*Task description*
Repeat the listing that follows exactly. Pictures are not part of the copy.

*Exercise inputs*
----------

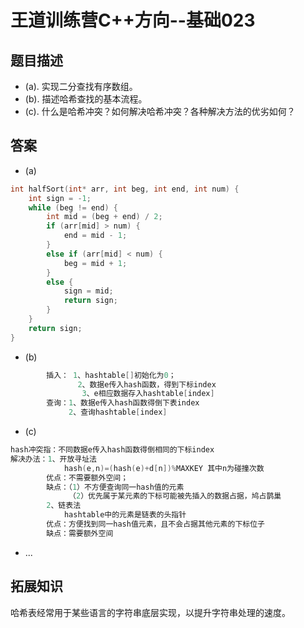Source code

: # 王道训练营C++方向--基础023

## 题目描述

- (a). 实现二分查找有序数组。
- (b). 描述哈希查找的基本流程。
- (c). 什么是哈希冲突？如何解决哈希冲突？各种解决方法的优劣如何？

## 答案

- (a)

```c
int halfSort(int* arr, int beg, int end, int num) {
	int sign = -1;
	while (beg != end) {
		int mid = (beg + end) / 2;
		if (arr[mid] > num) {
			end = mid - 1;
		}
		else if (arr[mid] < num) {
			beg = mid + 1;
		}
		else {
			sign = mid;
			return sign;
		}
	}
	return sign;
}
```

- (b)

```c
 		插入：	1、hashtable[]初始化为0；
     		   2、数据e传入hash函数，得到下标index
            	3、e相应数据存入hashtable[index]
        查询：1、数据e传入hash函数得倒下表index
             2、查询hashtable[index]
```

- (c)

```c
hash冲突指：不同数据e传入hash函数得倒相同的下标index
解决办法：1、开放寻址法
    		hash(e,n)=(hash(e)+d[n])%MAXKEY 其中n为碰撞次数
    	优点：不需要额外空间；
    	缺点：（1）不方便查询同一hash值的元素
    		 （2）优先属于某元素的下标可能被先插入的数据占据，鸠占鹊巢
    	2、链表法
    		hashtable中的元素是链表的头指针
    	优点：方便找到同一hash值元素，且不会占据其他元素的下标位子
    	缺点：需要额外空间
```

- ...

## 拓展知识

哈希表经常用于某些语言的字符串底层实现，以提升字符串处理的速度。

----------

*Exercise response*
Source code

: # 王道训练营C++方向--基础023

## 题目描述

- (a). 实现二分查找有序数组。
- (b). 描述哈希查找的基本流程。
- (c). 什么是哈希冲突？如何解决哈希冲突？各种解决方法的优劣如何？

## 答案

- (a)

```c
int halfSort(int* arr, int beg, int end, int num) {
	int sign = -1;
	while (beg != end) {
		int mid = (beg + end) / 2;
		if (arr[mid] > num) {
			end = mid - 1;
		}
		else if (arr[mid] < num) {
			beg = mid + 1;
		}
		else {
			sign = mid;
			return sign;
		}
	}
	return sign;
}
```

- (b)

```c
 		插入：	1、hashtable[]初始化为0；
     		   2、数据e传入hash函数，得到下标index
            	3、e相应数据存入hashtable[index]
        查询：1、数据e传入hash函数得倒下表index
             2、查询hashtable[index]
```

- (c)

```c
hash冲突指：不同数据e传入hash函数得倒相同的下标index
解决办法：1、开放寻址法
    		hash(e,n)=(hash(e)+d[n])%MAXKEY 其中n为碰撞次数
    	优点：不需要额外空间；
    	缺点：（1）不方便查询同一hash值的元素
    		 （2）优先属于某元素的下标可能被先插入的数据占据，鸠占鹊巢
    	2、链表法
    		hashtable中的元素是链表的头指针
    	优点：方便找到同一hash值元素，且不会占据其他元素的下标位子
    	缺点：需要额外空间
```

- ...

## 拓展知识

哈希表经常用于某些语言的字符串底层实现，以提升字符串处理的速度。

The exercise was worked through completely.